CDU Stadtverband Lage

Ohne Grundlagen keine verantwortungsvolle Haushaltsentscheidung

Der aktuelle Bericht der Lippischen Landes-Zeitung beschreibt
zutreffend die Folgen der derzeitigen Haushaltslage der Stadt Lage, verschweigt jedoch
die eigentliche Ursache.

Dem Rat fehlen bis heute wesentliche Grundlagen für eine
verantwortungsvolle Entscheidung über den Haushalt 2026 und das
Haushaltssicherungskonzept (HSK).
„Wir sollen über Millionen entscheiden, ohne belastbar zu wissen, wo tatsächlich
Einsparpotenziale liegen. Das ist nicht verantwortungsvoll“, erklärt der
Fraktionsvorsitzende Frederik Topp. 

Verzug der Verwaltung blockiert den Rat
Die Fakten zur Zeitplanung sind eindeutig, der Haushaltsplan 2026 hätte planmäßig nach
vorheriger Beratung bis zum 30. November 2025 verabschiedet sein müssen.
Tatsächlich wurde er erst am 5. Februar 2026 und das ohne vollständiges Zahlenwerk,
eingebracht und erst am 17. Februar erstmalig im Finanzausschuss vorgestellt.
„Diesen massiven Zeitverzug hat die Verwaltung zu verantworten. Es ist unredlich, den
Rat nun unter Zeitdruck zu setzen, während die Hausaufgaben im Rathaus monatelang
liegen geblieben sind“, so Topp weiter.
 

Schutz für Bürger und Betriebe: Keine Erhöhung ohne Sparprüfung
Besonders kritisch sieht die CDU-Fraktion die geplanten Belastungen, die sowohl
Unternehmen als auch Privatpersonen hart treffen würden.

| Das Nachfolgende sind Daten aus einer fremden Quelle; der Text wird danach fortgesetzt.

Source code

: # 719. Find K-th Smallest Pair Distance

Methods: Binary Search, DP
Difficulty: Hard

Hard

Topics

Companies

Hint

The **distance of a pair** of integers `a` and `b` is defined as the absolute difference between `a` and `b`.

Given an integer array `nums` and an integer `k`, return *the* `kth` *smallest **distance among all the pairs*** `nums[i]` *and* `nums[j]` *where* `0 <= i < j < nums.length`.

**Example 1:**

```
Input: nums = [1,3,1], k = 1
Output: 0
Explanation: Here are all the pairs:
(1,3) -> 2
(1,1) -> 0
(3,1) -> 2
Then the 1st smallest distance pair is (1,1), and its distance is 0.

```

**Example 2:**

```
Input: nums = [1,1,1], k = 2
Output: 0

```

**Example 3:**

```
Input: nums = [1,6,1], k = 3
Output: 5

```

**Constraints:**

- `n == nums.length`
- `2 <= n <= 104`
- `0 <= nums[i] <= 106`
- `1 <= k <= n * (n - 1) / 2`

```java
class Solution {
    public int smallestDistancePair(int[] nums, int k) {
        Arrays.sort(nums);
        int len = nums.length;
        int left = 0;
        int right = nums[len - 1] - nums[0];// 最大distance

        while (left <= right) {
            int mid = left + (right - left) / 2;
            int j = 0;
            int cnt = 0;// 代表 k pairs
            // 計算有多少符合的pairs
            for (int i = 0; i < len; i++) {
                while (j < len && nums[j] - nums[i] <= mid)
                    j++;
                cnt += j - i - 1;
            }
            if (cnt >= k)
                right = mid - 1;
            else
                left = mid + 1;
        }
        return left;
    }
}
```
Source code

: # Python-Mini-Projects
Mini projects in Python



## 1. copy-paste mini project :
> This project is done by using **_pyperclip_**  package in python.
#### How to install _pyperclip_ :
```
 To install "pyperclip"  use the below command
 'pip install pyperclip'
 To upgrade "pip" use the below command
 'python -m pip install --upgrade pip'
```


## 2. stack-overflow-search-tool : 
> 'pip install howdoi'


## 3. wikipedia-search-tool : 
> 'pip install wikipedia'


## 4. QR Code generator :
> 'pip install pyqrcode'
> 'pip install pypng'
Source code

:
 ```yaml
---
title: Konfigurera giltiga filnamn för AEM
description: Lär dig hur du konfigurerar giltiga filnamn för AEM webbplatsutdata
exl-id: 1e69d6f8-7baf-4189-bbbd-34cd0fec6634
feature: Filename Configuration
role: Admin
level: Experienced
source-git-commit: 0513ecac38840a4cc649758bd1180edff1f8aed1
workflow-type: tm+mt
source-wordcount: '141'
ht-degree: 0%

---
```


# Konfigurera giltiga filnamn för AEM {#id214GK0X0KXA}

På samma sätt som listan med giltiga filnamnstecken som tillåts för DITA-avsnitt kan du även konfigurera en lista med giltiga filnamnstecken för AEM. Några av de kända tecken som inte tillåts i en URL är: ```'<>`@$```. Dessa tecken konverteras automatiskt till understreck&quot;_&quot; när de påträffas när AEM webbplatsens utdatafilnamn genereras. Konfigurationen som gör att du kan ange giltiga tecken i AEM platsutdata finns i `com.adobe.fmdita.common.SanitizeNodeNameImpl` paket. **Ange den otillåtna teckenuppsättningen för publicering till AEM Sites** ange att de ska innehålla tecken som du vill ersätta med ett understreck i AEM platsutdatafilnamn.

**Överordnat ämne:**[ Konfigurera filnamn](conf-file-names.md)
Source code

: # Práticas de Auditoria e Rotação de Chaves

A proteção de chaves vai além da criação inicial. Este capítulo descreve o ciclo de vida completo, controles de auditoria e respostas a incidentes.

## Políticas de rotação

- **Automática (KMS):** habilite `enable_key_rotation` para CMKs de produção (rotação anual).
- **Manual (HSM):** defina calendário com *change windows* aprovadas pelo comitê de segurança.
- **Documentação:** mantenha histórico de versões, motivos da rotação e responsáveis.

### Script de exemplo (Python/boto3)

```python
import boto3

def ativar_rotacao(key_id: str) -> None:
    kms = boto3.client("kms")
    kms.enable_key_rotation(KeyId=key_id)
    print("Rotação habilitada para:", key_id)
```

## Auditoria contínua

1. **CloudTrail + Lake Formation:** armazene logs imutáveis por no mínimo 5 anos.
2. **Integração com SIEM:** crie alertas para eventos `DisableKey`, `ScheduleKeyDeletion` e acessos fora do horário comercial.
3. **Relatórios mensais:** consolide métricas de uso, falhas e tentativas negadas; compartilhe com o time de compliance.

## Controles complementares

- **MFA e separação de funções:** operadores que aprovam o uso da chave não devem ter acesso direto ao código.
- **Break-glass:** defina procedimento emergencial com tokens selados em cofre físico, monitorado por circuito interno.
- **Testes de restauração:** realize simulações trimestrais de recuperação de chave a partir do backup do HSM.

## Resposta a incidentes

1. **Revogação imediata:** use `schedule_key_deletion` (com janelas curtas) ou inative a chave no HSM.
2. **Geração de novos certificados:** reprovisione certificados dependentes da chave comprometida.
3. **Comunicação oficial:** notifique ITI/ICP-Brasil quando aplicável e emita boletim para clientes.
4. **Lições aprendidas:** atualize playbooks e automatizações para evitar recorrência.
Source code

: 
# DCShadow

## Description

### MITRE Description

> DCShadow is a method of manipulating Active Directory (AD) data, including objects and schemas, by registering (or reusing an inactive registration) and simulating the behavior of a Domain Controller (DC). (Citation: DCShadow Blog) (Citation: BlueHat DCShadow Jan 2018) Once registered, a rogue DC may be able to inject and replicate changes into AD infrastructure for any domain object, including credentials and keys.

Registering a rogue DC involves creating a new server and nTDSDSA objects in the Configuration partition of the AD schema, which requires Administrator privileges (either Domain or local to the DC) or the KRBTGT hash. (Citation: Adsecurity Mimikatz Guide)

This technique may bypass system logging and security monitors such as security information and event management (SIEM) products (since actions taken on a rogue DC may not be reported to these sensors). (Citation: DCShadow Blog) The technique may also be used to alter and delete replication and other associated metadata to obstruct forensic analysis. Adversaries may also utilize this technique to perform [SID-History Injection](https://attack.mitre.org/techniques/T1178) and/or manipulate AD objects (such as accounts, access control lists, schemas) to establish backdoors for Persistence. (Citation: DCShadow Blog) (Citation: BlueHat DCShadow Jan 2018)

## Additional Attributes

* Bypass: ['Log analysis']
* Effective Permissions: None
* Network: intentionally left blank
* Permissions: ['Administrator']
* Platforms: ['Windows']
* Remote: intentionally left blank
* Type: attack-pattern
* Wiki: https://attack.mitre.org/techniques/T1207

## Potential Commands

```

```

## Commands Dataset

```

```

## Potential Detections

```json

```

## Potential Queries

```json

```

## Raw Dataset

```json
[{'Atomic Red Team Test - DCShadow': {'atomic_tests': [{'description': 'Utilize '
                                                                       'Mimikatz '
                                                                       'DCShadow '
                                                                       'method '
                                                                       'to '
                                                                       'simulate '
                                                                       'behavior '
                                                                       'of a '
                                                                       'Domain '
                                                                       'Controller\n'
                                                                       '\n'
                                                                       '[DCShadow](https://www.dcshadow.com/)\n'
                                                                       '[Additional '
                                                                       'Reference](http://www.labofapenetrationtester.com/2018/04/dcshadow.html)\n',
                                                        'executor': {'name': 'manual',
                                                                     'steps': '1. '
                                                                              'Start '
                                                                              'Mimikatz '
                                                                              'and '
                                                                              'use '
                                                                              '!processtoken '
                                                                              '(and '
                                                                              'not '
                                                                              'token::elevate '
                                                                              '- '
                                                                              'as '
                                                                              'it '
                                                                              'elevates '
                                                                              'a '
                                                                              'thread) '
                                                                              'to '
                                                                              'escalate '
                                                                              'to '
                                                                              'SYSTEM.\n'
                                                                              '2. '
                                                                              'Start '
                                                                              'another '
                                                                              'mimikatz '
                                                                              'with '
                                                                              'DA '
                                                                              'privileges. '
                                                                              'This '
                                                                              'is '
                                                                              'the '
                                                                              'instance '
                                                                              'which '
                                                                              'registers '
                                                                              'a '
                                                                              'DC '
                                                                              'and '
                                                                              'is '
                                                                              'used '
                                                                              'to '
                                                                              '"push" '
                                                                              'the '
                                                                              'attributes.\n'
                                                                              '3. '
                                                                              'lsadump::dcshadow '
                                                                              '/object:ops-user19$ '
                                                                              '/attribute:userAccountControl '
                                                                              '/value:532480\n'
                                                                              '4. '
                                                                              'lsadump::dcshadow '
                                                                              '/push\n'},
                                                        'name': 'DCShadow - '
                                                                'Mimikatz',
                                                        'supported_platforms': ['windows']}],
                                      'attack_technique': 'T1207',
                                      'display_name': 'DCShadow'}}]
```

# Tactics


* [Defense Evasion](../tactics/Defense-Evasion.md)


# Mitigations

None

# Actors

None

  • Wirtschaft: Einer Erhöhung der Gewerbesteuer-Richtzahl über den lippischen Durchschnitt wird die CDU nicht zustimmen. Lage darf als Wirtschaftsstandort nicht abgehängt werden.
  • Privathaushalte: Ebenso warnt die CDU vor einer ungeprüften Spirale bei der Grundsteuer sowie bei Gebühren für soziale Leistungen, wie etwa Kindergartenbeiträge.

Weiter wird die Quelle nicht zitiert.